• **WHAT TO DO**
Please transcribe, exactly, the line that contains "- **Accept**: application/json" and every line after it to the end of the records, and nothing else.

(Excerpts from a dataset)

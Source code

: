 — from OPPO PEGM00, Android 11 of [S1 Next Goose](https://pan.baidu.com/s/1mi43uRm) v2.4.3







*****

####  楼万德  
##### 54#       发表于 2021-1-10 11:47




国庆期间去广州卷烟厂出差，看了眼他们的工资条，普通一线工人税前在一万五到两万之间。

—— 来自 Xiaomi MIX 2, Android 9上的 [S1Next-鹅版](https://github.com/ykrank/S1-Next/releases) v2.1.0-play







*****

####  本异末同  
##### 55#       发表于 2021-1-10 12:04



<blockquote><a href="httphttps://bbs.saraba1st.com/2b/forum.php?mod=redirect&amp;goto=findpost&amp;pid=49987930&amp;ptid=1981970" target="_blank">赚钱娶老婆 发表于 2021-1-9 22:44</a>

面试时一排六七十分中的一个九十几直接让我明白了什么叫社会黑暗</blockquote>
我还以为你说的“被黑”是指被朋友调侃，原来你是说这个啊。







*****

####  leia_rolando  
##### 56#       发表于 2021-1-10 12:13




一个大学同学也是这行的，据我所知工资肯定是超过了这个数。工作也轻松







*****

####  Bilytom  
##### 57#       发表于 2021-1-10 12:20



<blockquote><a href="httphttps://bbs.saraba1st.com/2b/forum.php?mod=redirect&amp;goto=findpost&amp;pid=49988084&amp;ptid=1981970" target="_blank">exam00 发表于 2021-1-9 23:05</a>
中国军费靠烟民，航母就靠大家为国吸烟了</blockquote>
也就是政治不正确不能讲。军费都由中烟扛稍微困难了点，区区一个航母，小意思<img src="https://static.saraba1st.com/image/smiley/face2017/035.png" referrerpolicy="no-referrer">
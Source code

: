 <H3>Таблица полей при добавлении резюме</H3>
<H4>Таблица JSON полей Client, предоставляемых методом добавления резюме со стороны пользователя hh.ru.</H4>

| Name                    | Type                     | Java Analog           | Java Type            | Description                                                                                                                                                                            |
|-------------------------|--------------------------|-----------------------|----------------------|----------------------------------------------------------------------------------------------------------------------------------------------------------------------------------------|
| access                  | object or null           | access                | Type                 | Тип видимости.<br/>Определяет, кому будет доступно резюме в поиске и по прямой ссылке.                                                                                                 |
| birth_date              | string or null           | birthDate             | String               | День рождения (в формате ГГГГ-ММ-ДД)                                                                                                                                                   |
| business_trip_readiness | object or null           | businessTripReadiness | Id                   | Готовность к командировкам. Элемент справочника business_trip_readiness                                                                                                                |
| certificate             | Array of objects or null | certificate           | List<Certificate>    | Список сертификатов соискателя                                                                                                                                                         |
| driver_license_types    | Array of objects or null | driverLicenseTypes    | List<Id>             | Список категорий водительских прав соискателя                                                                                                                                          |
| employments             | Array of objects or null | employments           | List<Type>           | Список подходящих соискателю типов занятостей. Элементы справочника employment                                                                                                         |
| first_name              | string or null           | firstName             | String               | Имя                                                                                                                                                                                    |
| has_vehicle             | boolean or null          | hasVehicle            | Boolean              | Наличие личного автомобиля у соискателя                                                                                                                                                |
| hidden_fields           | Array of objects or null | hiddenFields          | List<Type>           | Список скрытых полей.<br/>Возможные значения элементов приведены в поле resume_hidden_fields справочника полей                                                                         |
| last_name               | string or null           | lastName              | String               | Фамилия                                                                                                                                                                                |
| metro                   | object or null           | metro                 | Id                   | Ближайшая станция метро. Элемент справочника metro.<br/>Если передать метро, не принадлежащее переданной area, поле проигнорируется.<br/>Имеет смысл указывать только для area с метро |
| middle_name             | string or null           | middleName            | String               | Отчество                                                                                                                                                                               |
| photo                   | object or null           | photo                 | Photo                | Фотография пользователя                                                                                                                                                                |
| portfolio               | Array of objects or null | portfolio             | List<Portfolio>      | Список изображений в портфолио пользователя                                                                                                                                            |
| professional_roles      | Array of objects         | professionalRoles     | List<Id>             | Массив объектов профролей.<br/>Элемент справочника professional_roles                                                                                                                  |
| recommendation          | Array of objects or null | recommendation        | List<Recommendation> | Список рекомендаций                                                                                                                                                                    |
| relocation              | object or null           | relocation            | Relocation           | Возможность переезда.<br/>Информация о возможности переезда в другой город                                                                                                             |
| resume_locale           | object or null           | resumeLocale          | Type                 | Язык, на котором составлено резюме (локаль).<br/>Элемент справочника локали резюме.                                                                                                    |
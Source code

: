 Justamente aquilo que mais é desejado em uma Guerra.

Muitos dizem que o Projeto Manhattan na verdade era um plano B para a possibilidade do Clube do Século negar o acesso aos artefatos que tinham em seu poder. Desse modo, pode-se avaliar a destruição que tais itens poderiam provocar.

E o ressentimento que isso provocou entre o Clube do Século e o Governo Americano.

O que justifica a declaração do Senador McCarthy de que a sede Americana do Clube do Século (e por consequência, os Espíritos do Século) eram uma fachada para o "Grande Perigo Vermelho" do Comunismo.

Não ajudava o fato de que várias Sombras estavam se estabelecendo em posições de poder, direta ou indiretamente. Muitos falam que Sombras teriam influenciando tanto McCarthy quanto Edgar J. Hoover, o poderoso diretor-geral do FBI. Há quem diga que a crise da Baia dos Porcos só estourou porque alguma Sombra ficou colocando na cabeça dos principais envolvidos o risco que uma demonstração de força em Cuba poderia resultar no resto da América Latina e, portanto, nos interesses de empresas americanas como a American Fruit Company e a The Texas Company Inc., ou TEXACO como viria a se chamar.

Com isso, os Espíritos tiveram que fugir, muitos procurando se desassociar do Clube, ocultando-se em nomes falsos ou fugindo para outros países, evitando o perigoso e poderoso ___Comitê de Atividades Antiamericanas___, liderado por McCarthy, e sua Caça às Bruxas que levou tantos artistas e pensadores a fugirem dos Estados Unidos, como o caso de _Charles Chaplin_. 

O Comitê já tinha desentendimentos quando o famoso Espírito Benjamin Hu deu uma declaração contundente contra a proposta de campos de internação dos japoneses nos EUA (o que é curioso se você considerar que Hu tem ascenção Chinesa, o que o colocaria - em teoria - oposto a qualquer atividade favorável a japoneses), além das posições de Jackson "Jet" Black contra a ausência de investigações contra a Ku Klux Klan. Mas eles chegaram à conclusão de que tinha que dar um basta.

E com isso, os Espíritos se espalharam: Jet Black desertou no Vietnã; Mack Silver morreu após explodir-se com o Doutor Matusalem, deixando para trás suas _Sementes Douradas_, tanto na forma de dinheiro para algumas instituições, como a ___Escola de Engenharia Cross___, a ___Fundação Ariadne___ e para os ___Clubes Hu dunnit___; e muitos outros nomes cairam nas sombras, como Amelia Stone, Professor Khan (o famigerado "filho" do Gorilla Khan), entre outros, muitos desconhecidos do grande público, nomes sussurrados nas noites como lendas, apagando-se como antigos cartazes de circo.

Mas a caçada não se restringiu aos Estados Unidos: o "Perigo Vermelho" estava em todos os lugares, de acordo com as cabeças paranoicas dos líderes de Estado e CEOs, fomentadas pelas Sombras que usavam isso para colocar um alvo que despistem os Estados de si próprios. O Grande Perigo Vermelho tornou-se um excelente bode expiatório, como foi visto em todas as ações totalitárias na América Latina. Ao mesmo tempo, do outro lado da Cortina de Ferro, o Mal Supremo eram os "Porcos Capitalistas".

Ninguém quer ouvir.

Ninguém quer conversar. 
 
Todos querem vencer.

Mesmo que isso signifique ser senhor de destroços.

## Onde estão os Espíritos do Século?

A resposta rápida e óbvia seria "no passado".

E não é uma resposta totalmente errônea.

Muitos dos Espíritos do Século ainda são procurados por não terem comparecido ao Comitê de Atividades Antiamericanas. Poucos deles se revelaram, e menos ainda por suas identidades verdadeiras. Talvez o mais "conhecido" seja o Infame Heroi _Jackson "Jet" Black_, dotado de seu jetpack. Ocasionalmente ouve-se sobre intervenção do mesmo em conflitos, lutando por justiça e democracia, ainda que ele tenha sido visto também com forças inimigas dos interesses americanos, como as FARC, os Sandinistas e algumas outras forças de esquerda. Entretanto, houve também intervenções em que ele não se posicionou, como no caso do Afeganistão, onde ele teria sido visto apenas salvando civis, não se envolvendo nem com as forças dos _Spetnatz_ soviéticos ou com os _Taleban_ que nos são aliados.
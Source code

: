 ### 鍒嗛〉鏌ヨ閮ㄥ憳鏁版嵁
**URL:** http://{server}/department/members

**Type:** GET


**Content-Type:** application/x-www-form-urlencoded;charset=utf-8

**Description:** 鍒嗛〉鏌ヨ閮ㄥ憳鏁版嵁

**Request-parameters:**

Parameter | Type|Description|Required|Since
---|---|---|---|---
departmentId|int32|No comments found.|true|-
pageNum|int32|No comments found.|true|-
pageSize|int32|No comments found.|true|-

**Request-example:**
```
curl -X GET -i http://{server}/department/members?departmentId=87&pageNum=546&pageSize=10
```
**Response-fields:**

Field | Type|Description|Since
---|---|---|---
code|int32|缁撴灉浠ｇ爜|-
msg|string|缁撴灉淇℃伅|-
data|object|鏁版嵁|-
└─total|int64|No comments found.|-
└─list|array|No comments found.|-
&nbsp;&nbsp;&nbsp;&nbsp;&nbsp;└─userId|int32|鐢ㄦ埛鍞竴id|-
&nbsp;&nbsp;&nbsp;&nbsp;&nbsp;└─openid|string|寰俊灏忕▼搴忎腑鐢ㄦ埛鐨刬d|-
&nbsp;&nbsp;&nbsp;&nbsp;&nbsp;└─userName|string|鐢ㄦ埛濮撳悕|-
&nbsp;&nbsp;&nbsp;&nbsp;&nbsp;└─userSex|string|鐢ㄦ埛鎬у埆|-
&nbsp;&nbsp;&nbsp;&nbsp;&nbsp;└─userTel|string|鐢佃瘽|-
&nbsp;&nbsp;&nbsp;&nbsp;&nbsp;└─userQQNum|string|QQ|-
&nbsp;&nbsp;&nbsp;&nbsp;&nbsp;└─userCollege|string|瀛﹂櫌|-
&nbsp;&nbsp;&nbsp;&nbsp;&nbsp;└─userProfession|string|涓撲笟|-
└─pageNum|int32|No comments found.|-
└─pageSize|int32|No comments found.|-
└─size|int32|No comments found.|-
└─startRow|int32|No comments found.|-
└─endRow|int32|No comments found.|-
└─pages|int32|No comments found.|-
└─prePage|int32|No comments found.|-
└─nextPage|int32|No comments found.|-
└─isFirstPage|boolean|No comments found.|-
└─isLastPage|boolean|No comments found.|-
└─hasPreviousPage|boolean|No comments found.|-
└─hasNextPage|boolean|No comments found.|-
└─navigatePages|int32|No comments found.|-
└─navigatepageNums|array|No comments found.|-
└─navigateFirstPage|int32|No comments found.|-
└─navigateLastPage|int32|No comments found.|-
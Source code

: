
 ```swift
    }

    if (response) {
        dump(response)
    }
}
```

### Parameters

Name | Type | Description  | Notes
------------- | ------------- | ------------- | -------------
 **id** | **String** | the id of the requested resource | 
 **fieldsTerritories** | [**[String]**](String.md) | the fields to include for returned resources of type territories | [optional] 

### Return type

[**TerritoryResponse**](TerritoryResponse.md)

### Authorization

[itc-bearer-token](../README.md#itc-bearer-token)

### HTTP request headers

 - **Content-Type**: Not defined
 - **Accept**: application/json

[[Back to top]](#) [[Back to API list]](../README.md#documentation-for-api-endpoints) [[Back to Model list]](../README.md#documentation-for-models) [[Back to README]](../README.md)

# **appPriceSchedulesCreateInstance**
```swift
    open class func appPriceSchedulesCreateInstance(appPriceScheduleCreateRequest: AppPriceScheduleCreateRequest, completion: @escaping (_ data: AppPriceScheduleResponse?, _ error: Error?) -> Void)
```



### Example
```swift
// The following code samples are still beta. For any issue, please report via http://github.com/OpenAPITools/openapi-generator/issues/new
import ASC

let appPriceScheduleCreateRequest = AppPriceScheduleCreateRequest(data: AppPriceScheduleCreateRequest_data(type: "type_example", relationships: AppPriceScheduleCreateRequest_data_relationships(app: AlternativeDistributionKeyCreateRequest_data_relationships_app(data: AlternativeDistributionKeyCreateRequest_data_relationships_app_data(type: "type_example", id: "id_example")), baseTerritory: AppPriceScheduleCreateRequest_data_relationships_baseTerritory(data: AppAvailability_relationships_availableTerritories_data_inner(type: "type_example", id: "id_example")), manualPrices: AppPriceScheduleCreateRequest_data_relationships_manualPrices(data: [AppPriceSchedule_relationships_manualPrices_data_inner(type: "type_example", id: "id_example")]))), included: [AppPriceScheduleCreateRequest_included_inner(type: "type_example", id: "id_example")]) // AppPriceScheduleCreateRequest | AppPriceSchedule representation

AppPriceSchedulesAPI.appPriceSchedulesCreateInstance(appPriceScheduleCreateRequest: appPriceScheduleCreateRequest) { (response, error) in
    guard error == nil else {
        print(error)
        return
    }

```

• **THE COMPLETED TASK**
 - **Accept**: application/json

[[Back to top]](#) [[Back to API list]](../README.md#documentation-for-api-endpoints) [[Back to Model list]](../README.md#documentation-for-models) [[Back to README]](../README.md)

# **appPriceSchedulesCreateInstance**
```swift
    open class func appPriceSchedulesCreateInstance(appPriceScheduleCreateRequest: AppPriceScheduleCreateRequest, completion: @escaping (_ data: AppPriceScheduleResponse?, _ error: Error?) -> Void)
```



### Example
```swift
// The following code samples are still beta. For any issue, please report via http://github.com/OpenAPITools/openapi-generator/issues/new
import ASC

let appPriceScheduleCreateRequest = AppPriceScheduleCreateRequest(data: AppPriceScheduleCreateRequest_data(type: "type_example", relationships: AppPriceScheduleCreateRequest_data_relationships(app: AlternativeDistributionKeyCreateRequest_data_relationships_app(data: AlternativeDistributionKeyCreateRequest_data_relationships_app_data(type: "type_example", id: "id_example")), baseTerritory: AppPriceScheduleCreateRequest_data_relationships_baseTerritory(data: AppAvailability_relationships_availableTerritories_data_inner(type: "type_example", id: "id_example")), manualPrices: AppPriceScheduleCreateRequest_data_relationships_manualPrices(data: [AppPriceSchedule_relationships_manualPrices_data_inner(type: "type_example", id: "id_example")]))), included: [AppPriceScheduleCreateRequest_included_inner(type: "type_example", id: "id_example")]) // AppPriceScheduleCreateRequest | AppPriceSchedule representation

AppPriceSchedulesAPI.appPriceSchedulesCreateInstance(appPriceScheduleCreateRequest: appPriceScheduleCreateRequest) { (response, error) in
    guard error == nil else {
        print(error)
        return
    }

```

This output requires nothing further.